TASK TO CARRY OUT: Report every line of the material that contains the string "detection".

RECORDS FOR THE EXERCISE:
——————
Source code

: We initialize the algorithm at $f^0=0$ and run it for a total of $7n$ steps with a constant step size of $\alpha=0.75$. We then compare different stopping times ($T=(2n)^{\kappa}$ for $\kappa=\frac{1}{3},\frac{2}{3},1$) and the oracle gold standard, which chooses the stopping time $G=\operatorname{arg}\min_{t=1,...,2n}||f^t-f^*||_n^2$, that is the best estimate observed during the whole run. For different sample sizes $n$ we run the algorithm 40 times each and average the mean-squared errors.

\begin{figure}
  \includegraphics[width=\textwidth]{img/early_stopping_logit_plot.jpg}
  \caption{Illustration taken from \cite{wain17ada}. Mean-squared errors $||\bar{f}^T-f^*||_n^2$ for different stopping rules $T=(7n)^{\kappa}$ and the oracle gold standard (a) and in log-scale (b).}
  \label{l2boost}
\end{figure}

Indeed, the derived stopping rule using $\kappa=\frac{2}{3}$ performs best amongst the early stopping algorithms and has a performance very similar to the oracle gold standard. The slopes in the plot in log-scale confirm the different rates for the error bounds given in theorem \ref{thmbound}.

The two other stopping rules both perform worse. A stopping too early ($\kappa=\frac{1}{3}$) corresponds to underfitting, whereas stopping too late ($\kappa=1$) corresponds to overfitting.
——————
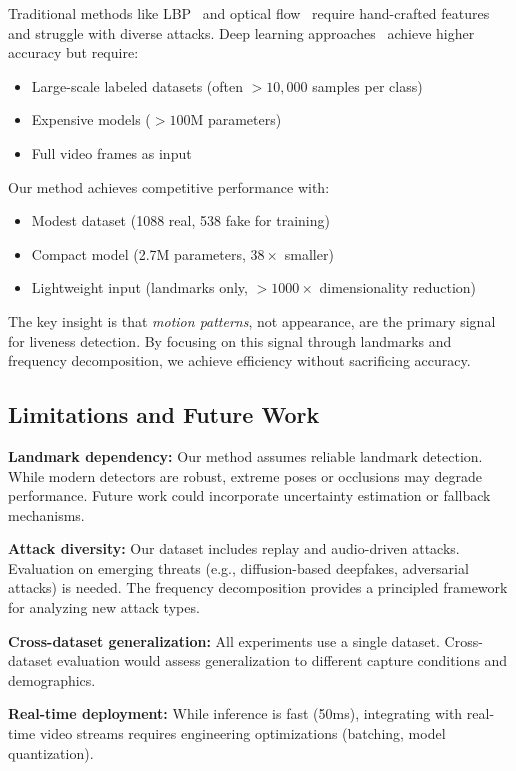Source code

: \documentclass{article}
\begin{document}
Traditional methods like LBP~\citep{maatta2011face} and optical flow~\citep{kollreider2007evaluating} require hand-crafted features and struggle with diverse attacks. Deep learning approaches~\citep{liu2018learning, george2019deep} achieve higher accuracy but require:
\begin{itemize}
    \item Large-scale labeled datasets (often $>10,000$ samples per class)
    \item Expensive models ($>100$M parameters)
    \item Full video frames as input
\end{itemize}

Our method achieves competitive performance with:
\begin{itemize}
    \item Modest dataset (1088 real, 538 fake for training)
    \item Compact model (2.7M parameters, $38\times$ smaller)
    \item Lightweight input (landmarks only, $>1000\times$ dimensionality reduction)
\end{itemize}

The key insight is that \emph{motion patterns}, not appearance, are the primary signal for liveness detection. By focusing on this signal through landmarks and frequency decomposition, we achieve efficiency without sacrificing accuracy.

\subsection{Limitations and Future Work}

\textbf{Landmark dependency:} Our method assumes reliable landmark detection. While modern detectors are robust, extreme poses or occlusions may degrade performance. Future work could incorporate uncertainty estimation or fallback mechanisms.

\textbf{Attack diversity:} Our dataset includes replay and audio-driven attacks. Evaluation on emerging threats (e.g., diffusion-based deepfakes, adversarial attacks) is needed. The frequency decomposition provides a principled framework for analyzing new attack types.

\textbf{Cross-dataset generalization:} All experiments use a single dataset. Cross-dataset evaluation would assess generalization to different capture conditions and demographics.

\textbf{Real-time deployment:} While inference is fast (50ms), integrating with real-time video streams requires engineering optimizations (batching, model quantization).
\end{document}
——————
TASK OUTPUT:
The key insight is that \emph{motion patterns}, not appearance, are the primary signal for liveness detection. By focusing on this signal through landmarks and frequency decomposition, we achieve efficiency without sacrificing accuracy.
\textbf{Landmark dependency:} Our method assumes reliable landmark detection. While modern detectors are robust, extreme poses or occlusions may degrade performance. Future work could incorporate uncertainty estimation or fallback mechanisms.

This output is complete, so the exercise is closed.